Spier Estate’s “green” payment to employees
Employees at the Spier estate in Stellenbosch will receive a portion of cash earned by the estate via carbon credits. 27 employees will be paid a share of half of the R204,000 earned for practising regenerative farming on part of the organically certified wine farm through a climate change mitigation initiative.
The farm has acquired the credits for sequestering 6,493 tons of carbon dioxide in its soil, which is cultivated in as natural way as possible by using regenerative farming practices like high density grazing. Spier sustainability director Heidi Newton-King said this initiative added to the farm’s sustainability and underlined the fact that regenerative farming was not only good for the environment but made good business sense.

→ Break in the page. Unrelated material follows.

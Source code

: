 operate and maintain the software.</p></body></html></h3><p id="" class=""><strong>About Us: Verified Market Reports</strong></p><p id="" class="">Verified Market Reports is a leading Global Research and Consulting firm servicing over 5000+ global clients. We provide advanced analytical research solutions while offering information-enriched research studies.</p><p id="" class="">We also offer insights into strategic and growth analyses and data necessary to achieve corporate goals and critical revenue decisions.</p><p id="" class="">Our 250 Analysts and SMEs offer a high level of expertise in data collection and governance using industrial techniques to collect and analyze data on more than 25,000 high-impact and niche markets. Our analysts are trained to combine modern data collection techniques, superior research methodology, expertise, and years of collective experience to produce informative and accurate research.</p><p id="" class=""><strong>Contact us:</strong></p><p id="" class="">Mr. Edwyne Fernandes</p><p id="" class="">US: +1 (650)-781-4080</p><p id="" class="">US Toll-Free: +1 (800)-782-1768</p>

JOB MARKET, JOB CREATION, RESTRUCTURING & RETRENCHMENTS
Numsa’s Secretariat Report
In the secretariat report to its 10th national congress, the National Union of Metalworkers of SA (Numsa) notes that SA’s manufacturing sector has bled 400,000 jobs since March 2008. The report observes that the industry has never really recovered from the global financial crisis. It notes that manufacturing grew very slowly from the first quarter in 2010 to the fourth quarter in 2012 – by an average of only 0.07% – and that from the first quarter of 2013 ‘growth’ slowed even more to an average of 0.03% per quarter. Numsa says the composition of the manufacturing sector has also changed over time with the metals sector’s contribution declining over the past 10 years relative to other sectors. As regard job losses, most have occurred in Gauteng, KwaZulu-Natal (KZN) and the Western Cape.
MEIBC financial situation
Trade union Solidarity has applied to the Labour Court to place the Bargaining Council for the Metal and Engineering Industries (MEIBC) under curatorship. Its aim is to rehabilitate the council to solvency and functionality through the appointment of a business rescue practitioner. The MEIBC represents about 10,624 employers and 306,747 employees in the industry. Solidarity said that the prolonged mismanagement of the MEIBC had been characterised by major financial irregularities, pillaging and internal politicking which have brought the bargaining council to its knees and a point has been reached where the council cannot meet its basic responsibilities anymore.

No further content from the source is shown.